-- Task details --
Below is a block of records; return all of them exactly, but without the images.
==*==
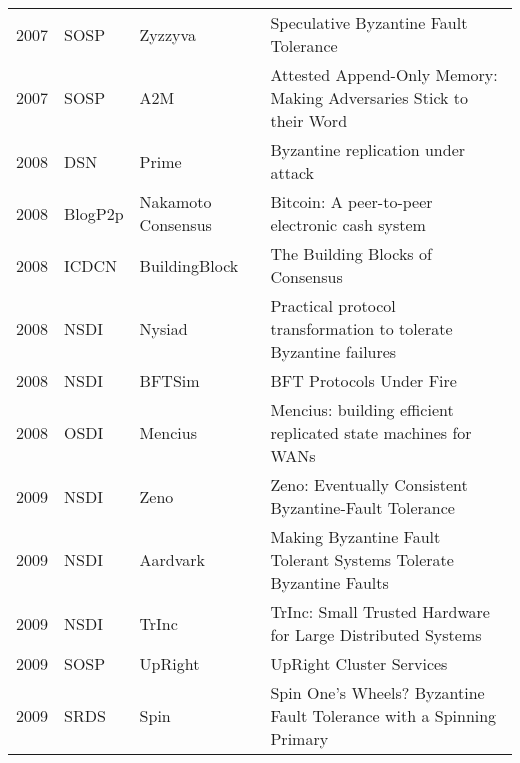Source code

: \documentclass{article}
\begin{document}
\begin{landscape}
\begin{longtable}[c]{llll}
2007 & SOSP              & Zyzzyva        & Speculative Byzantine Fault Tolerance      \cite{Kotla:2007:ZSB:1323293.1294267}                                                \\
2007 & SOSP              & A2M            & Attested Append-Only Memory: Making Adversaries Stick to their Word     \cite{Chun:2007:AAM:1323293.1294280}                   \\
2008 & DSN               & Prime          & Byzantine replication under attack             \cite{Prime}                                             \\
2008 & BlogP2p          & Nakamoto Consensus       & Bitcoin: A peer-to-peer electronic cash system        \cite{Nakamoto_bitcoin:a}           \\
2008 & ICDCN             & BuildingBlock  & The Building Blocks of Consensus    \cite{Song:2008:BBC:1785854.1785862}                                                       \\
2008 & NSDI              & Nysiad         & Practical protocol transformation to tolerate Byzantine failures  \cite{Ho:2008:NPP:1387589.1387602}                        \\
2008 & NSDI              & BFTSim         & BFT Protocols Under Fire     \cite{Singh:2008:BPU:1387589.1387603}                                                              \\
2008 & OSDI              & Mencius        & Mencius: building efficient replicated state machines for WANs \cite{10.5555/1855741.1855767}                                                              \\
2009 & NSDI              & Zeno           & Zeno: Eventually Consistent Byzantine-Fault Tolerance    \cite{Singh:2009:ZEC:1558977.1558989}                                  \\
2009 & NSDI              & Aardvark       & Making Byzantine Fault Tolerant Systems Tolerate Byzantine Faults \cite{Clement:2009:MBF:1558977.1558988}                        \\
2009 & NSDI              & TrInc          & TrInc: Small Trusted Hardware for Large Distributed Systems    \cite{Levin:2009:TST:1558977.1558978}                            \\
2009 & SOSP              & UpRight        & UpRight Cluster Services    \cite{Clement:2009:UCS:1629575.1629602}                                                               \\
2009 & SRDS              & Spin           & Spin One’s Wheels? Byzantine Fault Tolerance with a Spinning Primary      \cite{Veronese:2009:SOW:1637865.1638341}                 \\

\end{longtable}
\end{landscape}
\end{document}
==*==
-- Exercise output --
Source code

: \documentclass{article}
\begin{document}
\begin{landscape}
\begin{longtable}[c]{llll}
2007 & SOSP              & Zyzzyva        & Speculative Byzantine Fault Tolerance      \cite{Kotla:2007:ZSB:1323293.1294267}                                                \\
2007 & SOSP              & A2M            & Attested Append-Only Memory: Making Adversaries Stick to their Word     \cite{Chun:2007:AAM:1323293.1294280}                   \\
2008 & DSN               & Prime          & Byzantine replication under attack             \cite{Prime}                                             \\
2008 & BlogP2p          & Nakamoto Consensus       & Bitcoin: A peer-to-peer electronic cash system        \cite{Nakamoto_bitcoin:a}           \\
2008 & ICDCN             & BuildingBlock  & The Building Blocks of Consensus    \cite{Song:2008:BBC:1785854.1785862}                                                       \\
2008 & NSDI              & Nysiad         & Practical protocol transformation to tolerate Byzantine failures  \cite{Ho:2008:NPP:1387589.1387602}                        \\
2008 & NSDI              & BFTSim         & BFT Protocols Under Fire     \cite{Singh:2008:BPU:1387589.1387603}                                                              \\
2008 & OSDI              & Mencius        & Mencius: building efficient replicated state machines for WANs \cite{10.5555/1855741.1855767}                                                              \\
2009 & NSDI              & Zeno           & Zeno: Eventually Consistent Byzantine-Fault Tolerance    \cite{Singh:2009:ZEC:1558977.1558989}                                  \\
2009 & NSDI              & Aardvark       & Making Byzantine Fault Tolerant Systems Tolerate Byzantine Faults \cite{Clement:2009:MBF:1558977.1558988}                        \\
2009 & NSDI              & TrInc          & TrInc: Small Trusted Hardware for Large Distributed Systems    \cite{Levin:2009:TST:1558977.1558978}                            \\
2009 & SOSP              & UpRight        & UpRight Cluster Services    \cite{Clement:2009:UCS:1629575.1629602}                                                               \\
2009 & SRDS              & Spin           & Spin One’s Wheels? Byzantine Fault Tolerance with a Spinning Primary      \cite{Veronese:2009:SOW:1637865.1638341}                 \\

\end{longtable}
\end{landscape}
\end{document}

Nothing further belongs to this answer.